▶ [WORK INSTRUCTIONS]
In the listing below, the answer starts at the line that has "- •bootstrap" and stops after the line that has "O projeto permite que"; please repeat that part exactly and nothing more.

==============================

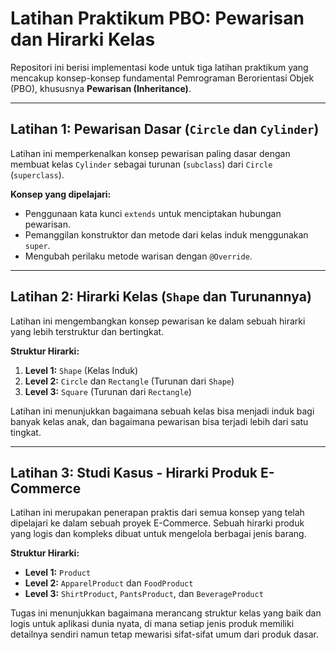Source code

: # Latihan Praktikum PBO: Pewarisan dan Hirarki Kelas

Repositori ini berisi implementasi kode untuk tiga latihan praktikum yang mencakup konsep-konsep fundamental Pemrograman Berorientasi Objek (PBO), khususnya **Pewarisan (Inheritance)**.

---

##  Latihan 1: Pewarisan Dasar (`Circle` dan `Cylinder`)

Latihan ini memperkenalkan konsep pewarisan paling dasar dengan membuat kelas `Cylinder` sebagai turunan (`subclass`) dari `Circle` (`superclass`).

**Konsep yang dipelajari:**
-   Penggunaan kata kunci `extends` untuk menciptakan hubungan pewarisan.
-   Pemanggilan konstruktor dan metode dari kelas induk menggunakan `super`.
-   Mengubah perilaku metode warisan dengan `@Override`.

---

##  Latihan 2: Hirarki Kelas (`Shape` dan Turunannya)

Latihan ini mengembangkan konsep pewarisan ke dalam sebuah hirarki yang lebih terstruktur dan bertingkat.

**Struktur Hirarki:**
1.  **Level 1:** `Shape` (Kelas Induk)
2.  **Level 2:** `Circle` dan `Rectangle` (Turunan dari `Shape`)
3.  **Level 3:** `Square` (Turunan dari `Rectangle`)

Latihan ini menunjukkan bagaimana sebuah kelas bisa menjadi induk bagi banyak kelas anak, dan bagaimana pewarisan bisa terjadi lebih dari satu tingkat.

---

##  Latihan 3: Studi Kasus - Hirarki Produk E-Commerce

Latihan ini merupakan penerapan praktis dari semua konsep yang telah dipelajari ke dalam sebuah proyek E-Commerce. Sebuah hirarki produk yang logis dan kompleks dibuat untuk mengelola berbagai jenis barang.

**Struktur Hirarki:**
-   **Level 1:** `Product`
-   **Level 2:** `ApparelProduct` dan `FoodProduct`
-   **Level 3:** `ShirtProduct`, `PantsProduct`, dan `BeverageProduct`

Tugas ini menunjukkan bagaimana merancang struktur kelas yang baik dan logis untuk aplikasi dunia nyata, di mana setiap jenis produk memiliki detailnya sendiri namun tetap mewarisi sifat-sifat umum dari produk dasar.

==============================

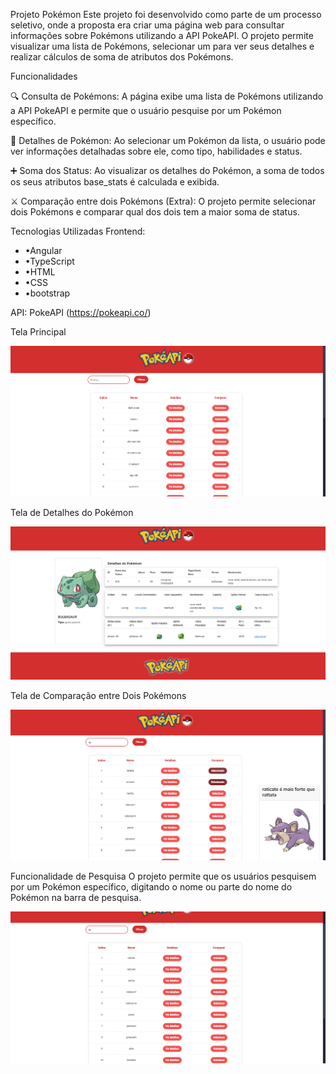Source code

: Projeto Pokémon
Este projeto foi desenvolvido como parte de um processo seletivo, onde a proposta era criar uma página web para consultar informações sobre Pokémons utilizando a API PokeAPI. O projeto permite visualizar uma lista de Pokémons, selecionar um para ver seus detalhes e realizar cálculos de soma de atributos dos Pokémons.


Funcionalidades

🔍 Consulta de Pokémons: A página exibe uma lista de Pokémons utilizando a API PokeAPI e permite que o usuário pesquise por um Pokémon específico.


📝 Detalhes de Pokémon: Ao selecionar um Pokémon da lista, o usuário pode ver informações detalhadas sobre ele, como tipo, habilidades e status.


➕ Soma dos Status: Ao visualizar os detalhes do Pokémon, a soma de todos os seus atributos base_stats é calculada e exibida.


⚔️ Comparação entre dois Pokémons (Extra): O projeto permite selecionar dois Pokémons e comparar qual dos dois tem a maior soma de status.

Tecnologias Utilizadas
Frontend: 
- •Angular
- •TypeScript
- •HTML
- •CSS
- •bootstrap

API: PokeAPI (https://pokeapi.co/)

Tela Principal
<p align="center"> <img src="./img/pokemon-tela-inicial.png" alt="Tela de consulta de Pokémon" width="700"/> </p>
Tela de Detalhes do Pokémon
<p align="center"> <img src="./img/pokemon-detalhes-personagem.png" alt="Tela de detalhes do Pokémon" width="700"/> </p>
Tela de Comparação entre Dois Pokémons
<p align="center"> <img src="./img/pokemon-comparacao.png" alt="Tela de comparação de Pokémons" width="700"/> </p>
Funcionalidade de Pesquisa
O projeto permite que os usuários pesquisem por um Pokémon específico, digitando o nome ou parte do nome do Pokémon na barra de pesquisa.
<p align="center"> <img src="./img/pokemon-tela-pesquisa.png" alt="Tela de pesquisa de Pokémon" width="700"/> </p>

==============================

▶ [ANSWER FOR THE TASK]
- •bootstrap

API: PokeAPI (https://pokeapi.co/)

Tela Principal
<p align="center"> <img src="./img/pokemon-tela-inicial.png" alt="Tela de consulta de Pokémon" width="700"/> </p>
Tela de Detalhes do Pokémon
<p align="center"> <img src="./img/pokemon-detalhes-personagem.png" alt="Tela de detalhes do Pokémon" width="700"/> </p>
Tela de Comparação entre Dois Pokémons
<p align="center"> <img src="./img/pokemon-comparacao.png" alt="Tela de comparação de Pokémons" width="700"/> </p>
Funcionalidade de Pesquisa
O projeto permite que os usuários pesquisem por um Pokémon específico, digitando o nome ou parte do nome do Pokémon na barra de pesquisa.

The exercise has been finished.